I have been using a Macbook for the last three years. My subjective experience (n=1) has been neutral. It has better battery time than any other laptop I have owned, which is great. But I have not really noticed a definable advantage other than that for someone like me, who mainly uses Office, Firefox, Mail and STATA as my daily tools. Having said that, I know at least one Institute Director who swears by it and many others who have converted and claim that it has helped them be more productive. From the point of view, say, of a researcher starting here in Geary or someone beginning their PhD in Economics and about to purchase a laptop, does it make much of a difference? People tell me that one can simply install Windows on the Mac to get something from both worlds but lets restrict to the choice between Mac computer and default mac operating system versus a standard PC and windows operating system. There are a lot of claims about the relative security of Mac over PC that I can't evaluate. I am interested in whether anyone thinks the choice is an important one for researchers.

Don't worry I am running out of technology issues that interest me so these posts will dry up soon!

2 comments:

Colm Harmon said...

Overall I have very positive perspectives. I think most things work just as well on the Mac as on the PC (Stata, MS Word etc, even LaTex!).

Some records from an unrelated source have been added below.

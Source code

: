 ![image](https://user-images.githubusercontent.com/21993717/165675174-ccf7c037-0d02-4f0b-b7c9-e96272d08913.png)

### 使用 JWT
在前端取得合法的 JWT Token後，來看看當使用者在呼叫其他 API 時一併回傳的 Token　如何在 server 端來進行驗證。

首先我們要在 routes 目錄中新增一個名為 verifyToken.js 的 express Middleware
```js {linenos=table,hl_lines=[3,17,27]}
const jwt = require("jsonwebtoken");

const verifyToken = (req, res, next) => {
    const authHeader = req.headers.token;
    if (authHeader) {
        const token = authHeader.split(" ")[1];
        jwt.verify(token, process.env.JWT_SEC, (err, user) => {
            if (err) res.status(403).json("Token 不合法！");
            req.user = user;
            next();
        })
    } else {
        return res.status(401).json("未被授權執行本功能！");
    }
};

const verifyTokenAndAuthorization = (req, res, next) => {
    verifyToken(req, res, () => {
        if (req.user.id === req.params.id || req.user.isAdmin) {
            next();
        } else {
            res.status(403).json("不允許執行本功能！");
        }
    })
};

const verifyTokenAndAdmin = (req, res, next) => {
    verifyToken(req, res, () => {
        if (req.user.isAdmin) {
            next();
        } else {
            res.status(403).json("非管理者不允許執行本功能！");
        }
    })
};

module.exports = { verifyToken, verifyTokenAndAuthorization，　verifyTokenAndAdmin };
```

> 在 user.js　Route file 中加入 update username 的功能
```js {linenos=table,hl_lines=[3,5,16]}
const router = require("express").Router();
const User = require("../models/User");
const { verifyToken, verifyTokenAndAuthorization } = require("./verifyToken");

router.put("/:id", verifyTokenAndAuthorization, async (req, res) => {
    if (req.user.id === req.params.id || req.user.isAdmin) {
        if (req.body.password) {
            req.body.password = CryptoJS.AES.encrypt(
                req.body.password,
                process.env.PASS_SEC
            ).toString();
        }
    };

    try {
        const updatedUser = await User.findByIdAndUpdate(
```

And some work better - I think anything aimed at the net, at design/audio/multimedia. And you can dual boot so you can have Windows and Mac OS on the one computer - in fact with the software Parallels you can open Windows software as a window in your Mac OS session without rebooting.

So the main things are:

- they are pretty cool looking (and I am very uncool for using the word cool).

- they are becoming very very common in academic economics for some reason.

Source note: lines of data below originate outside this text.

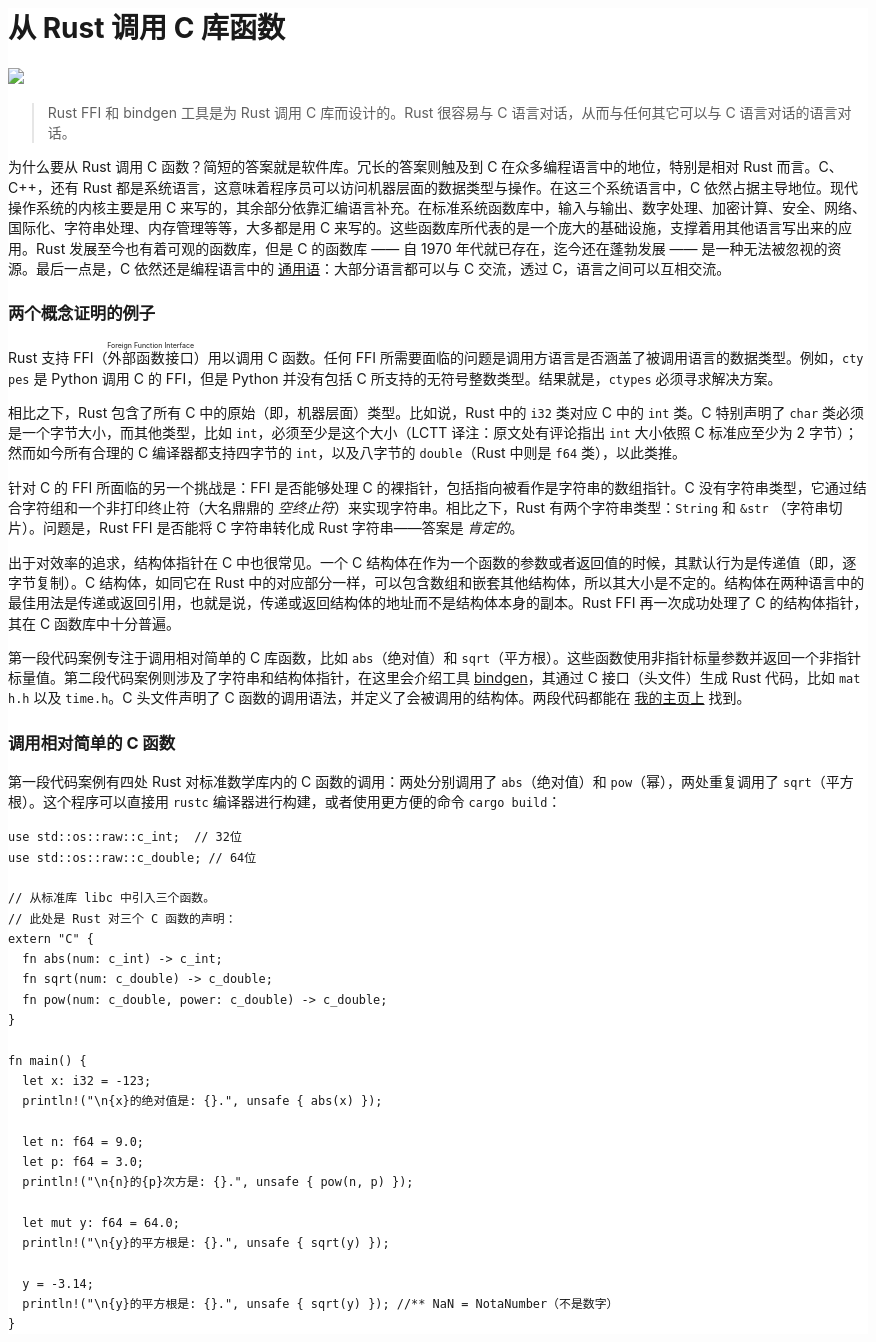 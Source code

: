 [#]: subject: "Introducing Rust calls to C library functions"
[#]: via: "https://opensource.com/article/22/11/rust-calls-c-library-functions"
[#]: author: "Marty Kalin https://opensource.com/users/mkalindepauledu"
[#]: collector: "lkxed"
[#]: translator: "yzuowei"
[#]: reviewer: "wxy"
[#]: publisher: " "
[#]: url: " "

从 Rust 调用 C 库函数
======

![][0]

> Rust FFI 和 bindgen 工具是为 Rust 调用 C 库而设计的。Rust 很容易与 C 语言对话，从而与任何其它可以与 C 语言对话的语言对话。

为什么要从 Rust 调用 C 函数？简短的答案就是软件库。冗长的答案则触及到 C 在众多编程语言中的地位，特别是相对 Rust 而言。C、C++，还有 Rust 都是系统语言，这意味着程序员可以访问机器层面的数据类型与操作。在这三个系统语言中，C 依然占据主导地位。现代操作系统的内核主要是用 C 来写的，其余部分依靠汇编语言补充。在标准系统函数库中，输入与输出、数字处理、加密计算、安全、网络、国际化、字符串处理、内存管理等等，大多都是用 C 来写的。这些函数库所代表的是一个庞大的基础设施，支撑着用其他语言写出来的应用。Rust 发展至今也有着可观的函数库，但是 C 的函数库 —— 自 1970 年代就已存在，迄今还在蓬勃发展 —— 是一种无法被忽视的资源。最后一点是，C 依然还是编程语言中的 [通用语][1]：大部分语言都可以与 C 交流，透过 C，语言之间可以互相交流。

### 两个概念证明的例子

Rust 支持 FFI（<ruby>外部函数接口<rt>Foreign Function Interface</rt></ruby>）用以调用 C 函数。任何 FFI 所需要面临的问题是调用方语言是否涵盖了被调用语言的数据类型。例如，`ctypes` 是 Python 调用 C 的 FFI，但是 Python 并没有包括 C 所支持的无符号整数类型。结果就是，`ctypes` 必须寻求解决方案。

相比之下，Rust 包含了所有 C 中的原始（即，机器层面）类型。比如说，Rust 中的 `i32` 类对应 C 中的 `int` 类。C 特别声明了 `char` 类必须是一个字节大小，而其他类型，比如 `int`，必须至少是这个大小（LCTT 译注：原文处有评论指出 `int` 大小依照 C 标准应至少为 2 字节）；然而如今所有合理的 C 编译器都支持四字节的 `int`，以及八字节的 `double`（Rust 中则是 `f64` 类），以此类推。

针对 C 的 FFI 所面临的另一个挑战是：FFI 是否能够处理 C 的裸指针，包括指向被看作是字符串的数组指针。C 没有字符串类型，它通过结合字符组和一个非打印终止符（大名鼎鼎的 _空终止符_）来实现字符串。相比之下，Rust 有两个字符串类型：`String` 和 `&str` （字符串切片）。问题是，Rust FFI 是否能将 C 字符串转化成 Rust 字符串——答案是 _肯定的_。

出于对效率的追求，结构体指针在 C 中也很常见。一个 C 结构体在作为一个函数的参数或者返回值的时候，其默认行为是传递值（即，逐字节复制）。C 结构体，如同它在 Rust 中的对应部分一样，可以包含数组和嵌套其他结构体，所以其大小是不定的。结构体在两种语言中的最佳用法是传递或返回引用，也就是说，传递或返回结构体的地址而不是结构体本身的副本。Rust FFI 再一次成功处理了 C 的结构体指针，其在 C 函数库中十分普遍。

第一段代码案例专注于调用相对简单的 C 库函数，比如 `abs`（绝对值）和 `sqrt`（平方根）。这些函数使用非指针标量参数并返回一个非指针标量值。第二段代码案例则涉及了字符串和结构体指针，在这里会介绍工具 [bindgen][2]，其通过 C 接口（头文件）生成 Rust 代码，比如 `math.h` 以及 `time.h`。C 头文件声明了 C 函数的调用语法，并定义了会被调用的结构体。两段代码都能在 [我的主页上][3] 找到。

### 调用相对简单的 C 函数

第一段代码案例有四处 Rust 对标准数学库内的 C 函数的调用：两处分别调用了 `abs`（绝对值）和 `pow`（幂），两处重复调用了 `sqrt`（平方根）。这个程序可以直接用 `rustc` 编译器进行构建，或者使用更方便的命令 `cargo build`：

```
use std::os::raw::c_int;  // 32位
use std::os::raw::c_double; // 64位

// 从标准库 libc 中引入三个函数。
// 此处是 Rust 对三个 C 函数的声明：
extern "C" {
  fn abs(num: c_int) -> c_int;
  fn sqrt(num: c_double) -> c_double;
  fn pow(num: c_double, power: c_double) -> c_double;
}

fn main() {
  let x: i32 = -123;
  println!("\n{x}的绝对值是: {}.", unsafe { abs(x) });

  let n: f64 = 9.0;
  let p: f64 = 3.0;
  println!("\n{n}的{p}次方是: {}.", unsafe { pow(n, p) });

  let mut y: f64 = 64.0;
  println!("\n{y}的平方根是: {}.", unsafe { sqrt(y) });

  y = -3.14;
  println!("\n{y}的平方根是: {}.", unsafe { sqrt(y) }); //** NaN = NotaNumber（不是数字）
}
```


[a]: https://opensource.com/users/mkalindepauledu
[b]: https://github.com/lkxed
[1]: https://baike.baidu.com/item/lingua%20franka/5359711
[2]: https://github.com/rust-lang/rust-bindgen
[3]: https://condor.depaul.edu/mkalin
[4]: https://baike.baidu.com/item/UNIX时间/8932323
[5]: https://cplusplus.com/reference/ctime/tm/
[6]: https://cplusplus.com/reference/ctime/mktime/
[0]: https://img.linux.net.cn/data/attachment/album/202212/16/110147q4kk0qoqe0e3m6bb.jpg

- neither my laptop nor desktop have ever crashed (blue screen of death style).

- Macbook battery life very good and even better in the new model.

- Quirks that people fear - like the mouse - are actually very intuitive particularly now that gestures (like swiping to scroll, or pinching to zoom) are possible (I suspect Liam is now making a gesture at the screen as we speak!!).

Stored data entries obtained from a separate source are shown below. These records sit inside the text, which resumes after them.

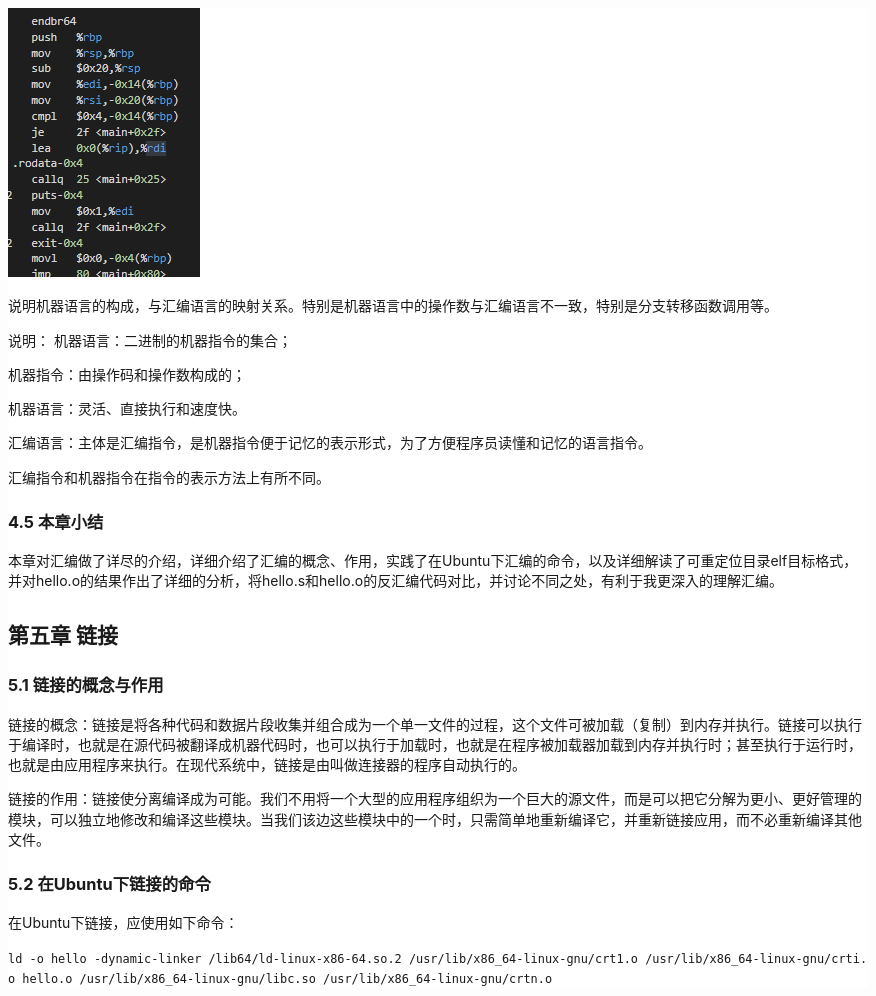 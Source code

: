 ![image046.png](/collegeLessons/CSAPP/image046.png) 


说明机器语言的构成，与汇编语言的映射关系。特别是机器语言中的操作数与汇编语言不一致，特别是分支转移函数调用等。

说明：
	机器语言：二进制的机器指令的集合；

机器指令：由操作码和操作数构成的；

机器语言：灵活、直接执行和速度快。

汇编语言：主体是汇编指令，是机器指令便于记忆的表示形式，为了方便程序员读懂和记忆的语言指令。

汇编指令和机器指令在指令的表示方法上有所不同。






### 4.5 本章小结

本章对汇编做了详尽的介绍，详细介绍了汇编的概念、作用，实践了在Ubuntu下汇编的命令，以及详细解读了可重定位目录elf目标格式，并对hello.o的结果作出了详细的分析，将hello.s和hello.o的反汇编代码对比，并讨论不同之处，有利于我更深入的理解汇编。

## 第五章 链接
### 5.1 链接的概念与作用

链接的概念：链接是将各种代码和数据片段收集并组合成为一个单一文件的过程，这个文件可被加载（复制）到内存并执行。链接可以执行于编译时，也就是在源代码被翻译成机器代码时，也可以执行于加载时，也就是在程序被加载器加载到内存并执行时；甚至执行于运行时，也就是由应用程序来执行。在现代系统中，链接是由叫做连接器的程序自动执行的。

链接的作用：链接使分离编译成为可能。我们不用将一个大型的应用程序组织为一个巨大的源文件，而是可以把它分解为更小、更好管理的模块，可以独立地修改和编译这些模块。当我们该边这些模块中的一个时，只需简单地重新编译它，并重新链接应用，而不必重新编译其他文件。


### 5.2 在Ubuntu下链接的命令

在Ubuntu下链接，应使用如下命令：
```shell
ld -o hello -dynamic-linker /lib64/ld-linux-x86-64.so.2 /usr/lib/x86_64-linux-gnu/crt1.o /usr/lib/x86_64-linux-gnu/crti.o hello.o /usr/lib/x86_64-linux-gnu/libc.so /usr/lib/x86_64-linux-gnu/crtn.o
```

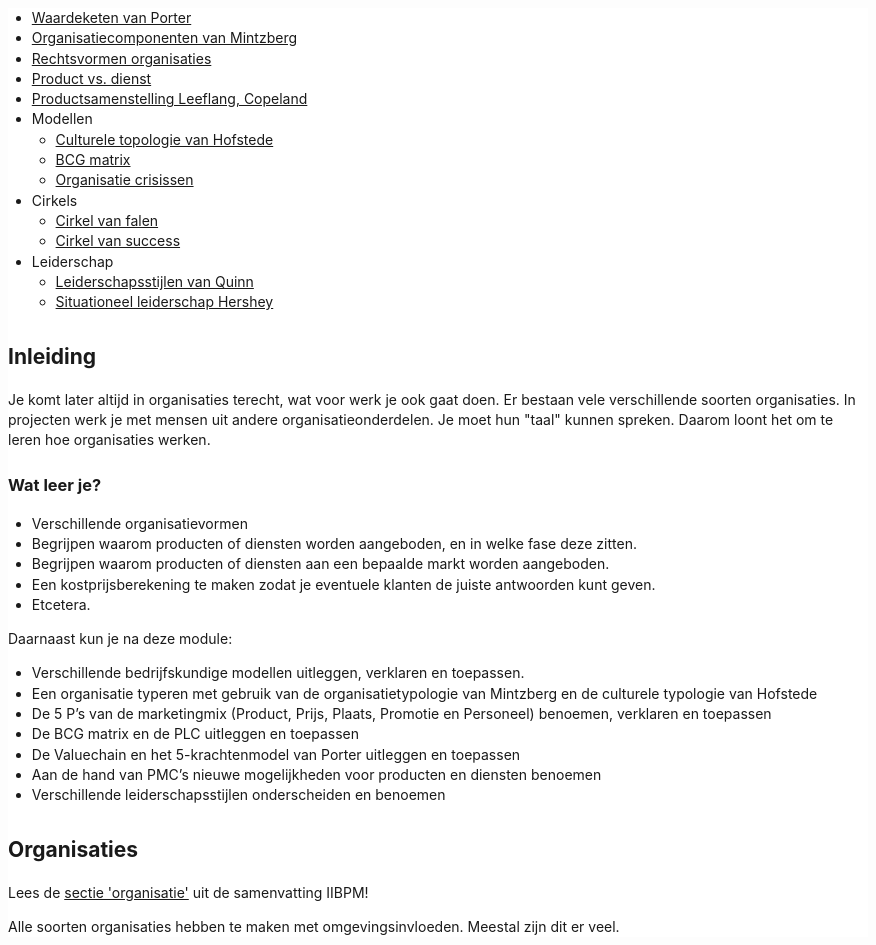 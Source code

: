 * [Waardeketen van Porter](#waardeketen-van-porter)
* [Organisatiecomponenten van Mintzberg](#mintzberg)
* [Rechtsvormen organisaties](#)
* [Product vs. dienst](#product-vs.-dienst)
* [Productsamenstelling Leeflang, Copeland](#)
* Modellen
	* [Culturele topologie van Hofstede](#culturele-typologie-van-hofstede)
	* [BCG matrix](#bcg-matrix)
	* [Organisatie crisissen](#)
* Cirkels
	* [Cirkel van falen](#cirkel-van-falen)
	* [Cirkel van success](#cirkel-van-success)
* Leiderschap
	* [Leiderschapsstijlen van Quinn](#quinn)
	* [Situationeel leiderschap Hershey](#hersey)

## Inleiding

Je komt later altijd in organisaties terecht, wat voor werk je ook gaat doen. Er bestaan vele verschillende soorten organisaties.
In projecten werk je met mensen uit andere organisatieonderdelen. Je moet hun "taal" kunnen spreken. Daarom loont het om te leren hoe organisaties werken.

### Wat leer je?

* Verschillende organisatievormen
* Begrijpen waarom producten of diensten worden aangeboden, en in welke fase deze zitten.
* Begrijpen waarom producten of diensten aan een bepaalde markt worden aangeboden.
* Een kostprijsberekening te maken zodat je eventuele klanten de juiste antwoorden kunt geven.
* Etcetera.

Daarnaast kun je na deze module:

* Verschillende bedrijfskundige modellen uitleggen, verklaren en toepassen.
* Een organisatie typeren met gebruik van de organisatietypologie van Mintzberg en de culturele typologie van Hofstede
* De 5 P’s van de marketingmix (Product, Prijs, Plaats, Promotie en Personeel) benoemen, verklaren en toepassen
* De BCG matrix en de PLC uitleggen en toepassen
* De Valuechain en het 5-krachtenmodel van Porter uitleggen en toepassen
* Aan de hand van PMC’s nieuwe mogelijkheden voor producten en diensten benoemen
* Verschillende leiderschapsstijlen onderscheiden en benoemen

## Organisaties

Lees de [sectie 'organisatie'](../IIBPM/samenvatting.html#organisatie) uit de samenvatting IIBPM! 

Alle soorten organisaties hebben te maken met omgevingsinvloeden. Meestal zijn dit er veel.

- Other nice things are PDFs are an embedded format so you just 'save as' as PDF etc etc, you can cut and paste between programmes, you don't have big application folders with libraries etc so deleting a programme is as simple as hitting delete on one file.

- some clever things from the science world like LaTex compilers, Papers (predates Mandalay by about three years). The MacOS is mainly an open source front end for Linux so lots of applications to download like labnote managers etc.

- Not good for games - so forget it on that front.

- if you are a big user of an iphone or ipad it is silly not to have Mac as integration is seamless.

- They are more expensive - you can't get a cut price generic badge Mac - but the average macbook is more like the top of the range Dell so comparison in that price band is less stark.

Alan Fernihough said...

I think the main selling point about Macbooks is their near complete immunity from viruses and spyware. As far as I'm aware, it's very hard to write spyware and other malicious code for Macbooks, whereas with Windows it's very easy -- which is kind of ironic since that's the reason (the ease of programming code) microsoft took off in the first place.

That's the major trade off to consider when choosing between the two. However, I have never bought a Macbook since I always found it hard to justify the cost.

For me, using windows with good anti-virus (free!) software, Microsoft Security Essentials and Malware, is fine.